Strategies to scaffold learning
Section 7 focuses in on the four broad areas of need outlined in the SEND Code of Practice (2015) these being:
Cognition and learning
Communication and interaction
Sensory and/or physical needs
Social, emotional and mental health
Each area has a broad focus on relationship, environment, strategies and assessment. There is then a more detailed focus on specific difficulties or needs in order to give a clear insight as to what each one is, what learners may experience and what strategies might be helpful. All these strategies would constitute high-quality inclusive teaching approaches.
The section concludes with neuro-diversity and co-occurrence. This looks to better understand and identify barriers to engagement from an individual’s perspective and seek out solutions to address these in order to enable learners to better engage and participate in the school community. Co-occurrence highlights that a learner may well have two or more difficulties which occur simultaneously and thus impact on how they function and access education. The key message is to celebrate differences and the strengths they bring an individual rather than seeing them as something that needs to be cured.
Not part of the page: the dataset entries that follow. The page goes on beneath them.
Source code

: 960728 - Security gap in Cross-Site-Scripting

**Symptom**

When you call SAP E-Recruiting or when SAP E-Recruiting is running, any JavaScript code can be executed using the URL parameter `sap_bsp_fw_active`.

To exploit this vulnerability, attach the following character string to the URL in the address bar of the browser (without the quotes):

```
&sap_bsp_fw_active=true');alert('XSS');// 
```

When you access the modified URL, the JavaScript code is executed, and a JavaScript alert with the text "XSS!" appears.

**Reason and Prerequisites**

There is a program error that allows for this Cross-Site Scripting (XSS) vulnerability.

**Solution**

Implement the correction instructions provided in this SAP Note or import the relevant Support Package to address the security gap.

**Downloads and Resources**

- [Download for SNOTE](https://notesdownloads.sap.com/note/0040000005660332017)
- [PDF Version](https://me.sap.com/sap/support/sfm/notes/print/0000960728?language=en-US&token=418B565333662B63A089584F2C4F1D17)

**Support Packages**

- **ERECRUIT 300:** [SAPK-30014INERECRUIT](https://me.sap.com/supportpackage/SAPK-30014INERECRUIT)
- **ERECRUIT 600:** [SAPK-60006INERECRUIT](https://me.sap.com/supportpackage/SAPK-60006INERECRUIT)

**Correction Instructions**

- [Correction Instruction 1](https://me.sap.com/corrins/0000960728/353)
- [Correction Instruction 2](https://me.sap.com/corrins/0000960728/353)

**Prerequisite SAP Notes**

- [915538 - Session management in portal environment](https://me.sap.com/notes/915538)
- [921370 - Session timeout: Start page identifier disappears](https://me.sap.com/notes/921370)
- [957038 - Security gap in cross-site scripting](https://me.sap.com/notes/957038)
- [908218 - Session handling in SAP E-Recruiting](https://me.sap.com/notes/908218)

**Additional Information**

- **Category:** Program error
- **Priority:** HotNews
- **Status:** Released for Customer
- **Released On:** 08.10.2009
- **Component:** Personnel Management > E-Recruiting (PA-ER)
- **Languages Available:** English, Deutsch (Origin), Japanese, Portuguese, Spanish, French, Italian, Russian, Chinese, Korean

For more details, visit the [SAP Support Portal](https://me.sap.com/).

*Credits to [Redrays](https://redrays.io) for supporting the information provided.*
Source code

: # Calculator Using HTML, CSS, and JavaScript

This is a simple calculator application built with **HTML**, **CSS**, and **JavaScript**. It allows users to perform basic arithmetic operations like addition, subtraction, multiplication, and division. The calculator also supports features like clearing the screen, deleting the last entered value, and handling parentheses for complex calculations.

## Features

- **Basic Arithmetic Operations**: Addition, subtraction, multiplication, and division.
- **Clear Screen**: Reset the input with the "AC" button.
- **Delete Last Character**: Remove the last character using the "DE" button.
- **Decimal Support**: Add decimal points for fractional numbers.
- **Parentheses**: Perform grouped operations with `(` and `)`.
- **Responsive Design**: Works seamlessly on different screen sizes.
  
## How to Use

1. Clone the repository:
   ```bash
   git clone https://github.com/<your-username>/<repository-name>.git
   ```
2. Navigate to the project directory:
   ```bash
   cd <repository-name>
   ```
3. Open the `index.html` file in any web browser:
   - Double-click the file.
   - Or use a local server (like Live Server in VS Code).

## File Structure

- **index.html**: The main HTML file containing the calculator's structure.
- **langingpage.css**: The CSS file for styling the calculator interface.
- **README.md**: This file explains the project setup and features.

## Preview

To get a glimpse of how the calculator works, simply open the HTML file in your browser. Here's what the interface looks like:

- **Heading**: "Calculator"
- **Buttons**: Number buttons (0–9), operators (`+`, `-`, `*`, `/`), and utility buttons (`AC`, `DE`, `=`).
Section 8 concludes the handbook with a focus on teacher wellbeing. Now, more than ever this needs to be a key consideration as we not only deal with the challenges at work but also those in the wider society some of which have been exacerbated greatly by covid and the pandemic.
There are several suggestions as to how teacher wellbeing can be promoted within the workplace. Many of these are at the gift of the individual to influence how they are feeling and how they communicate and deal with their feelings. This extends to considering how distributed leadership can support wellbeing by sharing responsibilities and involving others when supporting learners with SEND. It explores how teachers can work with TAs, the SENCo, pastoral leads, colleagues the learner and their family to explore ways forward and possible strategies and plans for support. We are not alone in a setting, so we do not need to shoulder sole responsibility when working and supporting our learners.
There is a case study from a teacher who has SEND and details the challenges that they have experienced throughout their career and what they have done in order to manage (or not). The teacher reflects that strengths have been found in weakness and that overall, experiencing difficulties has made them more empathic when it comes to appreciating that not everyone learns in the same way.
Finally, the handbook finishes with ideas on how the working environment can be adapted in order to support wellbeing, these range from adjusting the classroom layout, reducing clutter to having comforts / items that evoke positive thoughts. This then leads on to the possibility of supervision and whether having access to supervision will be beneficial for overall wellbeing by sharing anxieties that may be caused for example when learners do not make progress.